UX Design is Product Design: The Big Picture Approach
UX design is product design. The sooner you treat it as such, the better. Your whole way of thinking about design opens up. Don’t think about the screen, don’t think about the surface, think about how a user uses your (website) product. For that reason, the design process starts at the beginning of the project and continues through launch.
The designation of UX as product design represents the next expansion in the scope of design away from only user experience, towards a broad mandate of design for an entire product. Using the term also conveys a commitment or aspiration to design-led product development.
Product design is a holistic undertaking that leads to innovation outside the realm of a specific product. Think of remote controls, they haven’t had any substantial changes in decades despite being awkward, slow, and not intuitive. People who design remotes approach their work with tunnel vision. They might add a couple features here and there and any new tech added is merely to keep up with the television industry, rather than innovate the product. A designer who designs all kinds of products however, will enter a remote design project with a fresh perspective which could lead to innovation and possibly disrupt the remote control market. Their thinking isn’t bound within the confines of radio frequency, of the long-accepted remote shape, but rather, they go back to the beginning to think about how humans would interact with such a device and they think about what humans might want from such a device. They are free to challenge the status quo of the remote because the are not remote designers, they are product designers and they design for people.

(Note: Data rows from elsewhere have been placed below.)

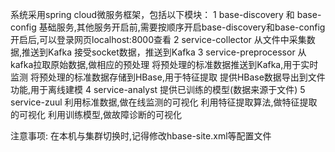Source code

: 系统采用spring cloud微服务框架，包括以下模块：
1 base-discovery 和 base-config
    基础服务,其他服务开启前,需要按顺序开启base-discovery和base-config
    开启后,可以登录网页localhost:8000查看
2 service-collector 
    从文件中采集数据,推送到Kafka
    接受socket数据，推送到Kafka
3 service-preprocessor 
    从kafka拉取原始数据,做相应的预处理
    将预处理的标准数据推送到Kafka,用于实时监测
    将预处理的标准数据存储到HBase,用于特征提取
    提供HBase数据导出到文件功能,用于离线建模
4 service-analyst
    提供已训练的模型(数据来源于文件)
5 service-zuul
    利用标准数据,做在线监测的可视化
    利用特征提取算法,做特征提取的可视化
    利用训练模型,做故障诊断的可视化

注意事项:
    在本机与集群切换时,记得修改hbase-site.xml等配置文件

The Expanding Role of Design
The role of designer has expanded to include many components that make up an experience. This expansion heavily reflects my own professional growth as well, which is perhaps why I am so drawn to UX design and now, product design. When I first entered college, I started in computer science, learning programming, then shifting to web development. I rounded out my college experience with New Media and minoring in both Studio Art and Computer Science. The next 10 years was a continuing evolution of design work, from Production Artist and Illustrator, at one magazine and then Art Director at another, embracing the comfort of print design. I then got back into the world of web design, adding app design and finally UX onto my duties. Being one who prides herself on staying ahead, as designers tend to do, I would digest any new technologies, developments and innovations. To further my design addiction, many of my side projects are from completely different areas of design including industrial design, media installations, packaging design, menu design, signage, interior design, as well as fashion design. When someone asks me what I do, I jokingly say “I design things.”
My point is, the expanding role of design is a natural evolution. Those who do the work that I do, they tend take that big-picture approach to design and it infiltrates every aspect of their lives. It only makes sense for companies to nurture the talent and interest of those who are already on their team who know the brand and products.
Why the shift into product design?
Thinking about UX design as product design means going beyond just thinking about the problems that users face and designing to solve those problems. Product design includes thinking about the emotional experience surrounding its marketing, the medium, as well as ways to innovate.
Recently there has been a growing respect for design thinking (a solutions-based approach) as a paradigm for end-to-end product development, a strategy that has not always been encouraged nor trusted by those in senior management positions. Now, the more forward-thinking companies have let their designers loose on entire projects instead of relegated to the design-phase of a project, and have shown success. Companies that have kept a rigid hierarchical and departmentalized structure have languished, especially companies in the fast-evolving industries like tech and digital applications. Why is that?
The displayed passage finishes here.